– Постарайся увидеть Париж зимой, когда идет снег. Это самое прекрасное время – очень мало туристов. Есть такая картина у Марке "Понт-Неф. Снег." Марке – один из самых любимых моих художников. Он часто одевает Париж в снег. Например, "Нотр-Дам. Снег." Это гениальная вещь. И не забудь, что Бальзак не любил Нотр-Дам… Ты же наверняка будешь проходить район Сите, так вот, постарайся подняться в каком-нибудь из домов на шестой этаж. Именно на шестой. Это та высота, с которой Марке писал Париж.

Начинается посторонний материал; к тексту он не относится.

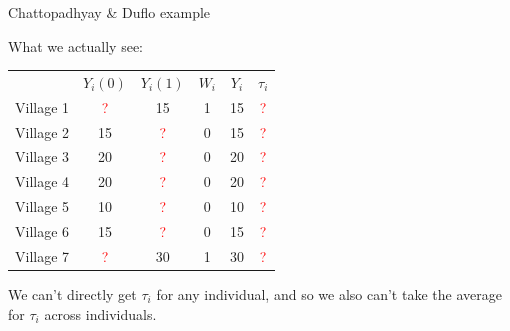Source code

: \documentclass[xcolor={dvipsnames},handout]{beamer}
\begin{document}

\begin{frame}{Chattopadhyay \& Duflo example}

What we actually see:

\begin{table}[]
\begin{tabular}{lccccc}
& $Y_i(0)$ & $Y_i(1)$ & $W_i$ & $Y_i$ & $\tau_i$ \\
Village 1 & \textcolor{red}{?} & 15 & 1 & 15 & \textcolor{red}{?} \\
Village 2 & 15 & \textcolor{red}{?} & 0 & 15 & \textcolor{red}{?} \\
Village 3 & 20 & \textcolor{red}{?} & 0 & 20 & \textcolor{red}{?} \\
Village 4 & 20 & \textcolor{red}{?} & 0 & 20 & \textcolor{red}{?} \\
Village 5 & 10 & \textcolor{red}{?} & 0 & 10 & \textcolor{red}{?} \\
Village 6 & 15 & \textcolor{red}{?} & 0 & 15 & \textcolor{red}{?} \\
Village 7 & \textcolor{red}{?} & 30 & 1 & 30 & \textcolor{red}{?}
\end{tabular}
\end{table}

We can't directly get $\tau_i$ for any individual, and so we also can't take the average for $\tau_i$ across individuals.


\end{frame}



\end{document}

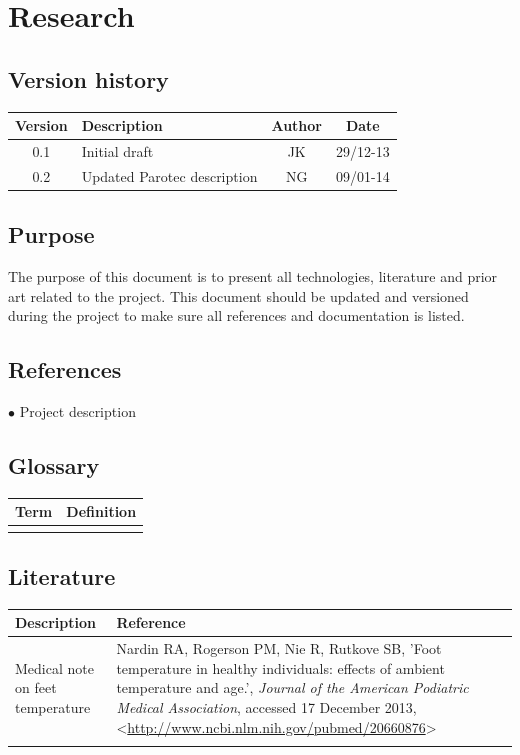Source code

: \chapter{Research}
\section{Version history}
\begin{table}[H]
\begin{tabular}{|c|p{9cm}|c|c|}
\hline
Version & Description & Author & Date\\
\hline
0.1 & Initial draft & JK & 29/12-13\\
\hline
0.2 & Updated Parotec description & NG & 09/01-14\\
\hline
\end{tabular}
\end{table}

\section{Purpose}
The purpose of this document is to present all technologies, literature and prior art related to the project. This document should be updated and versioned during the project to make sure all references and documentation is listed.

\section{References}
$\bullet$ Project description

\section{Glossary}
\begin{table}[H]
\centering
\begin{tabular}{|p{4cm}|p{7cm}|}
\hline
Term & Definition\\ \hline
&\\ \hline
\end{tabular}
\end{table}

\section{Literature}


\begin{table}[H]
\centering
\begin{tabular}{|p{4cm}|p{10cm}|}
\hline
Description & Reference\\ \hline
Medical note on feet temperature&Nardin RA, Rogerson PM, Nie R, Rutkove SB, 'Foot temperature in healthy individuals: effects of ambient temperature and age.', \textit{Journal of the American Podiatric Medical Association}, accessed 17 December 2013, <\url{http://www.ncbi.nlm.nih.gov/pubmed/20660876}>\\ \hline
& \\ \hline
\end{tabular}
\end{table}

Я вспомнил наказ Виктора Платоновича, когда узнал, что здесь открыта выставка Марке. Это мой единственный шанс увидеть Париж глазами этого художника – не подниматься же на шестой этаж незнакомого дома! И не ждать же здесь в апреле снега!.. На выставке поразило то, что город взят с одной точки, но как будто в разном гриме – то в дожде, то в тумане, то в ослепительных ночных огнях. Всегда только настроение, один непрерывный мазок света! И еще ощущение, что у него не хватает времени, что куда-то опаздывает. Это так свойственно парижанам: говорить, что опаздывают, но на самом деле никуда не спешить. Какая может быть спешка – когда такая красота!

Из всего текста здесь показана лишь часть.